There really isn't a dud in the bunch here. "Natural Forces" has Lyle singing and that musical arrangement is lush without taking the spotlight away from his vocals--impressive! "Farmer Brown/Chicken Reel" is totally awesome; Lyle--or any other artist--couldn't have done this any better! Now THIS is high quality control music.

"Pantry" is excellent country; Lyle makes this seem so easy but of course we know it really isn't all that way--Lyle's talent carries him through. "Whooping Crane" has a beautiful arrangement and Lyle does this with all his heart and soul--I love it. "Bayou Song" and "Bohemia" are very well done; I like "Bohemia" in particular. Give it a listen! It's easily a major highlight of the album.
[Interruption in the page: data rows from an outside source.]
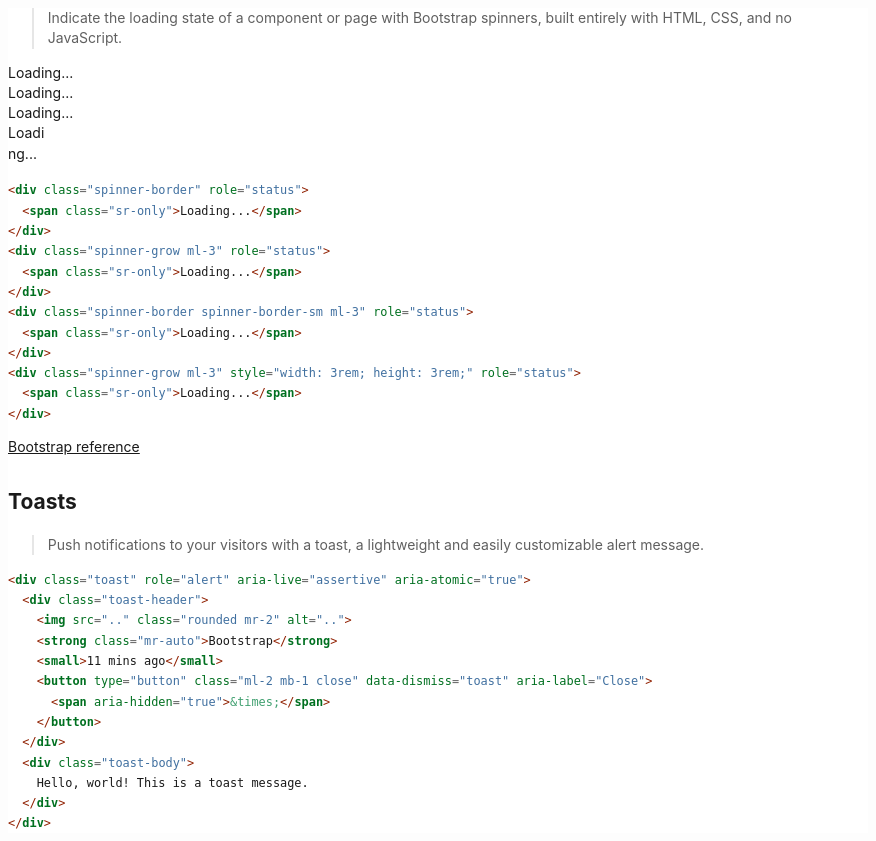 > Indicate the loading state of a component or page with Bootstrap spinners, built entirely with HTML, CSS, and no JavaScript.

<div class="demo">
  <div class="spinner-border" role="status">
    <span class="sr-only">Loading...</span>
  </div>
  <div class="spinner-grow ml-3" role="status">
    <span class="sr-only">Loading...</span>
  </div>
  <div class="spinner-border spinner-border-sm ml-3" role="status">
    <span class="sr-only">Loading...</span>
  </div>
  <div class="spinner-grow ml-3" style="width: 3rem; height: 3rem;" role="status">
    <span class="sr-only">Loading...</span>
  </div>
</div>

```html
<div class="spinner-border" role="status">
  <span class="sr-only">Loading...</span>
</div>
<div class="spinner-grow ml-3" role="status">
  <span class="sr-only">Loading...</span>
</div>
<div class="spinner-border spinner-border-sm ml-3" role="status">
  <span class="sr-only">Loading...</span>
</div>
<div class="spinner-grow ml-3" style="width: 3rem; height: 3rem;" role="status">
  <span class="sr-only">Loading...</span>
</div>
```

[Bootstrap reference](https://getbootstrap.com/docs/4.6/components/spinners/)

## Toasts

> Push notifications to your visitors with a toast, a lightweight and easily customizable alert message.

```html
<div class="toast" role="alert" aria-live="assertive" aria-atomic="true">
  <div class="toast-header">
    <img src=".." class="rounded mr-2" alt="..">
    <strong class="mr-auto">Bootstrap</strong>
    <small>11 mins ago</small>
    <button type="button" class="ml-2 mb-1 close" data-dismiss="toast" aria-label="Close">
      <span aria-hidden="true">&times;</span>
    </button>
  </div>
  <div class="toast-body">
    Hello, world! This is a toast message.
  </div>
</div>
```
"Sun and Moon and Stars" has Lyle in the spotlight; and that guitar arrangement is very creative and special. "Loretta" is quite memorable and "It's Rock and Roll" will stay in your mind for quite some time after you hear it. The CD ends strong with Lyle Lovett performing an acoustic version of "Pantry;" this sounds just splendid.

Lyle Lovett fans are really getting a fine treat here; and this is so good it's also a great starter CD for people new to Lyle Lovett's artistry. I highly recommend this stellar album.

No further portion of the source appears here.